Start of Block
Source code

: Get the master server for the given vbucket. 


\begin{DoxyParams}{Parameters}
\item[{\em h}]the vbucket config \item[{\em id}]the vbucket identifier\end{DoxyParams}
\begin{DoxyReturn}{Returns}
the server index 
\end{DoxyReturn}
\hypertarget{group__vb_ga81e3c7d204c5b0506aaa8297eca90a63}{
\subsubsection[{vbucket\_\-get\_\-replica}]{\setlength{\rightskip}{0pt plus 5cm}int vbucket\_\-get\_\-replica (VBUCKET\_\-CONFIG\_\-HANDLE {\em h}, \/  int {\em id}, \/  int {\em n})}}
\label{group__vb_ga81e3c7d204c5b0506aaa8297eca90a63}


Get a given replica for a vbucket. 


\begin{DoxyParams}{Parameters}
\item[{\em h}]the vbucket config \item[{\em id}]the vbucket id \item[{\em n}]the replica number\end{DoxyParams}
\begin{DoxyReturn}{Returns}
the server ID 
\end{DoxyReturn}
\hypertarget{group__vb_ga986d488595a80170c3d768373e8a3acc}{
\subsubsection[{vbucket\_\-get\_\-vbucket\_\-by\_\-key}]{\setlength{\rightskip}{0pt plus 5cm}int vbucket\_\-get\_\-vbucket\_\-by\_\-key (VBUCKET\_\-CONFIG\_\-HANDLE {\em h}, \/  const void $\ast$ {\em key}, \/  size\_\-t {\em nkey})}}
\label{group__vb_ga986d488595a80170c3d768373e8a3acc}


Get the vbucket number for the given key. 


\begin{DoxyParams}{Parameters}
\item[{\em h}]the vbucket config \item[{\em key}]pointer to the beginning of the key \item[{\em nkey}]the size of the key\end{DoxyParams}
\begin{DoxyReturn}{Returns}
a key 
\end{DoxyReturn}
End of Block
— WHAT IS EXPECTED —
Repeat the entire listing above without changing a word.

— RESULT OF THIS TASK —
Source code

: Get the master server for the given vbucket. 


\begin{DoxyParams}{Parameters}
\item[{\em h}]the vbucket config \item[{\em id}]the vbucket identifier\end{DoxyParams}
\begin{DoxyReturn}{Returns}
the server index 
\end{DoxyReturn}
\hypertarget{group__vb_ga81e3c7d204c5b0506aaa8297eca90a63}{
\subsubsection[{vbucket\_\-get\_\-replica}]{\setlength{\rightskip}{0pt plus 5cm}int vbucket\_\-get\_\-replica (VBUCKET\_\-CONFIG\_\-HANDLE {\em h}, \/  int {\em id}, \/  int {\em n})}}
\label{group__vb_ga81e3c7d204c5b0506aaa8297eca90a63}


Get a given replica for a vbucket. 


\begin{DoxyParams}{Parameters}
\item[{\em h}]the vbucket config \item[{\em id}]the vbucket id \item[{\em n}]the replica number\end{DoxyParams}
\begin{DoxyReturn}{Returns}
the server ID 
\end{DoxyReturn}
\hypertarget{group__vb_ga986d488595a80170c3d768373e8a3acc}{
\subsubsection[{vbucket\_\-get\_\-vbucket\_\-by\_\-key}]{\setlength{\rightskip}{0pt plus 5cm}int vbucket\_\-get\_\-vbucket\_\-by\_\-key (VBUCKET\_\-CONFIG\_\-HANDLE {\em h}, \/  const void $\ast$ {\em key}, \/  size\_\-t {\em nkey})}}
\label{group__vb_ga986d488595a80170c3d768373e8a3acc}


Get the vbucket number for the given key. 


\begin{DoxyParams}{Parameters}
\item[{\em h}]the vbucket config \item[{\em key}]pointer to the beginning of the key \item[{\em nkey}]the size of the key\end{DoxyParams}
\begin{DoxyReturn}{Returns}
a key 
\end{DoxyReturn}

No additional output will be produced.